Nancy Evelyn Paterson (1957–2018) was a Canadian artist and writer known for her work in new media.[1][2][3]
She was an associate professor at the Ontario College of Art and Design University from 1990 to 2018, and was Facilities Coordinator at Charles Street Video, a non-profit, artist-run centre providing production and post-production facilities for digital video and audio.[4][5]
Paterson was considered an important contributor to the cyberfeminist movement[6][7][8] and to the discussion of the role of gender in electronically mediated experience.[9][10]
Paterson was also known for her electronically-based artworks.

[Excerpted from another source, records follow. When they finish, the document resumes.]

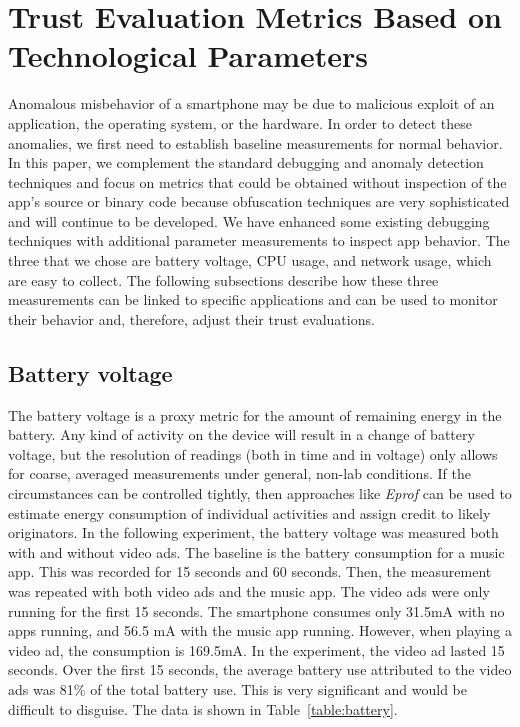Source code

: \section{Trust Evaluation Metrics Based on Technological Parameters}

Anomalous misbehavior of a smartphone may be due to malicious exploit 
of an application, the operating system, or the hardware. In order to 
detect these anomalies, we first need to establish baseline 
measurements for normal behavior. In this paper, we complement the 
standard debugging and anomaly detection techniques and focus on 
metrics that could be obtained without inspection of the app’s source 
or binary code because obfuscation techniques are very sophisticated 
and will continue to be developed.
We have enhanced some existing debugging techniques with additional parameter measurements to inspect app behavior.
The three that we chose are battery voltage, CPU usage, and network usage, which are easy to collect.
The following subsections describe how these three measurements can be linked to specific applications
and can be used to monitor their behavior and, therefore, adjust their trust evaluations.


\subsection{Battery voltage}
The battery voltage is a proxy metric for the amount of remaining 
energy in the battery. Any kind of activity on the device will result 
in a change of battery voltage, but the resolution of readings (both 
in time and in voltage) only allows for coarse, averaged measurements 
under general, non-lab conditions.
If the circumstances can be controlled tightly, then approaches like 
\textit{Eprof} \cite{pathak2012fine} can be used to estimate energy consumption 
of individual activities and assign credit to likely originators.  In the following experiment,
the battery voltage was measured both with and without video ads.
The ​baseline is the battery consumption for a music app.
This was recorded for 15 seconds and 60 seconds.  Then, the measurement was repeated
with both video ads and the music app.  The video ads were only running for the first 15 seconds.
The smartphone consumes only 31.5mA with no apps running, and 56.5 mA with the music app
running.
However, when playing a video ad, the consumption is 169.5mA. 
In the experiment, the video ad lasted 15 seconds.
Over the first 15 seconds, the average battery use attributed to the video ads was 81\% of the total
battery use.  This is very significant and would be difficult to disguise.
The data is shown in Table~\ref{table:battery}.



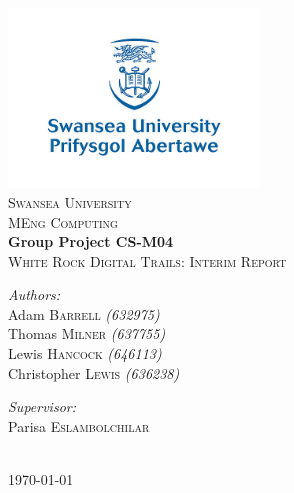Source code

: \begin{titlepage}

\begin{center}
\includegraphics[width=0.5\textwidth]{img/University_Logo}\\

\textsc{\LARGE Swansea University }\\[0.5cm]
\textsc{\large MEng Computing }\\[2cm]

{ \huge \bfseries Group Project CS-M04}\\[0.2cm]
\textsc{\large White Rock Digital Trails: Interim Report}\\[1.5cm]

\begin{minipage}{0.4\textwidth}
\begin{flushleft}

\emph{Authors:}\\
Adam \textsc{Barrell} {\scriptsize \emph{(632975)}} \\
Thomas \textsc{Milner} {\scriptsize \emph{(637755)}} \\
Lewis \textsc{Hancock} {\scriptsize \emph{(646113)}} \\
Christopher \textsc{Lewis} {\scriptsize \emph{(636238)}} \\

\end{flushleft}
\end{minipage}
\begin{minipage}{0.4\textwidth}
\begin{flushright}

\emph{Supervisor:}\\
Parisa \textsc{Eslambolchilar}

\end{flushright}
\end{minipage}\\[1.3cm]

{\today}
\end{center}

\end{titlepage}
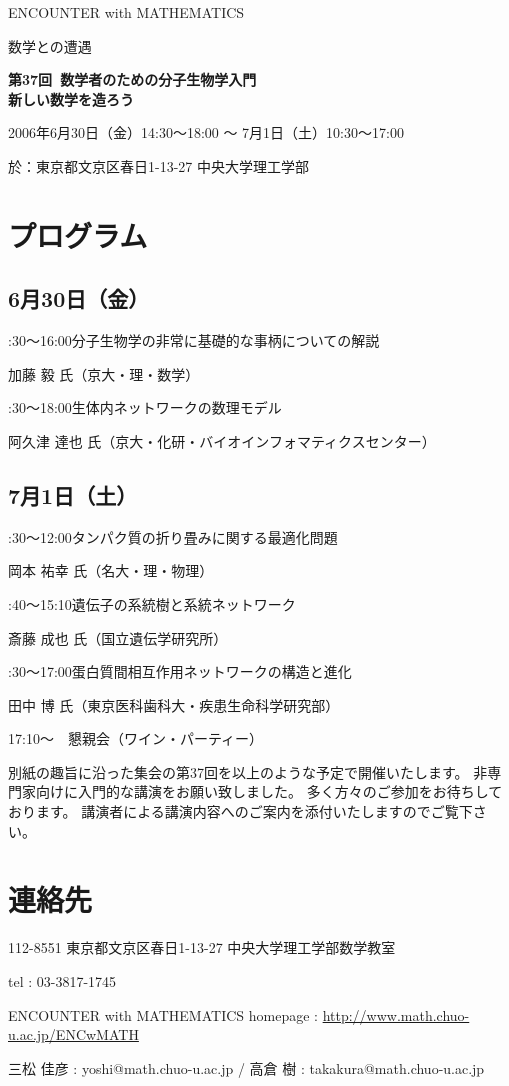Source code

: \documentclass[uplatex,dvipdfmx]{jlreq}
\newcommand{\talk}[3]{%
\noindent
#1\quad #2\par
\hspace*{2em}#3\par\smallskip
}
\newcommand{\EwMnumber}{第37回}
\newcommand{\EwMtitle}{数学者のための分子生物学入門\\[2mm]\large 新しい数学を造ろう}
\newcommand{\EwMdate}{2006年6月30日（金）14:30～18:00 ～ 7月1日（土）10:30～17:00}
\newcommand{\EwMplace}{東京都文京区春日1-13-27 中央大学理工学部}
\newcommand{\EwMtitleblock}{

\vspace*{-5mm}

\begin{center}

{\Large ENCOUNTER with MATHEMATICS}

\vspace{2mm}

{\large 数学との遭遇}

\vspace{4mm}

{\Large \bfseries \EwMnumber\ \EwMtitle}

\vspace{4mm}

\EwMdate

\vspace{2mm}

於：\EwMplace

\end{center}

\vspace{2mm}

}
\begin{document}
\EwMtitleblock


\section*{プログラム}

\subsection*{6月30日（金）}

\talk
{14:30～16:00}
{分子生物学の非常に基礎的な事柄についての解説}
{加藤 毅 氏（京大・理・数学）}

\talk
{16:30～18:00}
{生体内ネットワークの数理モデル}
{阿久津 達也 氏（京大・化研・バイオインフォマティクスセンター）}

\subsection*{7月1日（土）}

\talk
{10:30～12:00}
{タンパク質の折り畳みに関する最適化問題}
{岡本 祐幸 氏（名大・理・物理）}

\talk
{13:40～15:10}
{遺伝子の系統樹と系統ネットワーク}
{斎藤 成也 氏（国立遺伝学研究所）}

\talk
{15:30～17:00}
{蛋白質間相互作用ネットワークの構造と進化}
{田中 博 氏（東京医科歯科大・疾患生命科学研究部）}

\bigskip

17:10～　懇親会（ワイン・パーティー）


\bigskip

別紙の趣旨に沿った集会の第37回を以上のような予定で開催いたします。  
非専門家向けに入門的な講演をお願い致しました。  
多く方々のご参加をお待ちしております。  
講演者による講演内容へのご案内を添付いたしますのでご覧下さい。


\section*{連絡先}

112-8551 東京都文京区春日1-13-27 中央大学理工学部数学教室 

tel : 03-3817-1745  

ENCOUNTER with MATHEMATICS  
homepage : \url{http://www.math.chuo-u.ac.jp/ENCwMATH}  

三松 佳彦 : yoshi@math.chuo-u.ac.jp / 高倉 樹 : takakura@math.chuo-u.ac.jp
\end{document}
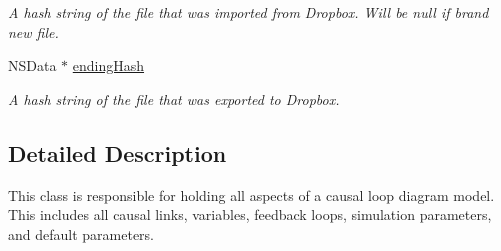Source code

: \begin{DoxyCompactItemize}
\begin{DoxyCompactList}\small\item\em A hash string of the file that was imported from Dropbox. Will be null if brand new file. \end{DoxyCompactList}\item 
\hypertarget{interface_model_a3a3aa4972b9e878cf839228535944a82}{N\-S\-Data $\ast$ \hyperlink{interface_model_a3a3aa4972b9e878cf839228535944a82}{ending\-Hash}}\label{interface_model_a3a3aa4972b9e878cf839228535944a82}

\begin{DoxyCompactList}\small\item\em A hash string of the file that was exported to Dropbox. \end{DoxyCompactList}\end{DoxyCompactItemize}


\subsection{Detailed Description}
This class is responsible for holding all aspects of a causal loop diagram model. This includes all causal links, variables, feedback loops, simulation parameters, and default parameters. 

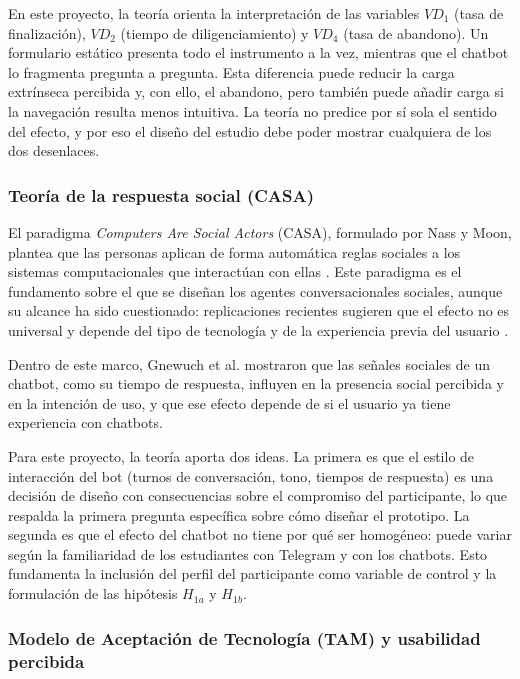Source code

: \documentclass[12pt,letterpaper]{article}
\begin{document}
En este proyecto, la teoría orienta la interpretación de las variables $VD_1$ (tasa de finalización), $VD_2$ (tiempo de diligenciamiento) y $VD_4$ (tasa de abandono). Un formulario estático presenta todo el instrumento a la vez, mientras que el chatbot lo fragmenta pregunta a pregunta. Esta diferencia puede reducir la carga extrínseca percibida y, con ello, el abandono, pero también puede añadir carga si la navegación resulta menos intuitiva. La teoría no predice por sí sola el sentido del efecto, y por eso el diseño del estudio debe poder mostrar cualquiera de los dos desenlaces.

\subsubsection{Teoría de la respuesta social (CASA)}

El paradigma \textit{Computers Are Social Actors} (CASA), formulado por Nass y Moon, plantea que las personas aplican de forma automática reglas sociales a los sistemas computacionales que interactúan con ellas \cite{nass2000}. Este paradigma es el fundamento sobre el que se diseñan los agentes conversacionales sociales, aunque su alcance ha sido cuestionado: replicaciones recientes sugieren que el efecto no es universal y depende del tipo de tecnología y de la experiencia previa del usuario \cite{heyselaar2023}.

Dentro de este marco, Gnewuch et al. \cite{gnewuch2022} mostraron que las señales sociales de un chatbot, como su tiempo de respuesta, influyen en la presencia social percibida y en la intención de uso, y que ese efecto depende de si el usuario ya tiene experiencia con chatbots.

Para este proyecto, la teoría aporta dos ideas. La primera es que el estilo de interacción del bot (turnos de conversación, tono, tiempos de respuesta) es una decisión de diseño con consecuencias sobre el compromiso del participante, lo que respalda la primera pregunta específica sobre cómo diseñar el prototipo. La segunda es que el efecto del chatbot no tiene por qué ser homogéneo: puede variar según la familiaridad de los estudiantes con Telegram y con los chatbots. Esto fundamenta la inclusión del perfil del participante como variable de control y la formulación de las hipótesis $H_{1a}$ y $H_{1b}$.

\subsubsection{Modelo de Aceptación de Tecnología (TAM) y usabilidad percibida}
\end{document}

Her 1998 work Stock Market Skirt connected the physical height of a skirt hemline with the real-time movement of the stock market.[10][11] Her 1989 work Bicycle TV placed the viewer on a bicycle facing a video screen as the viewer cycled, then controlled their movement through scenes of the Canadian landscape projected before them.[12][13][14]
Paterson curated the group show Disembodied at InterAccess Gallery in Toronto in 1997, which was one of the earliest exhibitions in Canada to include an online component.